What is being asked: The whole listing is to be written out again exactly; the pictures are not.
▶
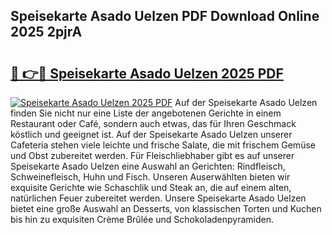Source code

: ## Speisekarte Asado Uelzen PDF Download Online 2025 2pjrA

# <h2><a href="http://gcazif.nevu.top/?p=Speisekarte+Asado+Uelzen">🔗 👉🔴 Speisekarte Asado Uelzen 2025 PDF</a></h2>

[![Speisekarte Asado Uelzen 2025 PDF](https://i.imgur.com/dBaPXMq.png)](http://gcazif.nevu.top/?p=Speisekarte+Asado+Uelzen)
Auf der Speisekarte Asado Uelzen finden Sie nicht nur eine Liste der angebotenen Gerichte in einem Restaurant oder Café, sondern auch etwas, das für Ihren Geschmack köstlich und geeignet ist. Auf der Speisekarte Asado Uelzen unserer Cafeteria stehen viele leichte und frische Salate, die mit frischem Gemüse und Obst zubereitet werden. Für Fleischliebhaber gibt es auf unserer Speisekarte Asado Uelzen eine Auswahl an Gerichten: Rindfleisch, Schweinefleisch, Huhn und Fisch. Unseren Auserwählten bieten wir exquisite Gerichte wie Schaschlik und Steak an, die auf einem alten, natürlichen Feuer zubereitet werden. Unsere Speisekarte Asado Uelzen bietet eine große Auswahl an Desserts, von klassischen Torten und Kuchen bis hin zu exquisiten Crème Brûlée und Schokoladenpyramiden.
◀
Solution to the problem:
Source code

: ## Speisekarte Asado Uelzen PDF Download Online 2025 2pjrA

# <h2><a href="http://gcazif.nevu.top/?p=Speisekarte+Asado+Uelzen">🔗 👉🔴 Speisekarte Asado Uelzen 2025 PDF</a></h2>

[![Speisekarte Asado Uelzen 2025 PDF](https://i.imgur.com/dBaPXMq.png)](http://gcazif.nevu.top/?p=Speisekarte+Asado+Uelzen)
Auf der Speisekarte Asado Uelzen finden Sie nicht nur eine Liste der angebotenen Gerichte in einem Restaurant oder Café, sondern auch etwas, das für Ihren Geschmack köstlich und geeignet ist. Auf der Speisekarte Asado Uelzen unserer Cafeteria stehen viele leichte und frische Salate, die mit frischem Gemüse und Obst zubereitet werden. Für Fleischliebhaber gibt es auf unserer Speisekarte Asado Uelzen eine Auswahl an Gerichten: Rindfleisch, Schweinefleisch, Huhn und Fisch. Unseren Auserwählten bieten wir exquisite Gerichte wie Schaschlik und Steak an, die auf einem alten, natürlichen Feuer zubereitet werden. Unsere Speisekarte Asado Uelzen bietet eine große Auswahl an Desserts, von klassischen Torten und Kuchen bis hin zu exquisiten Crème Brûlée und Schokoladenpyramiden.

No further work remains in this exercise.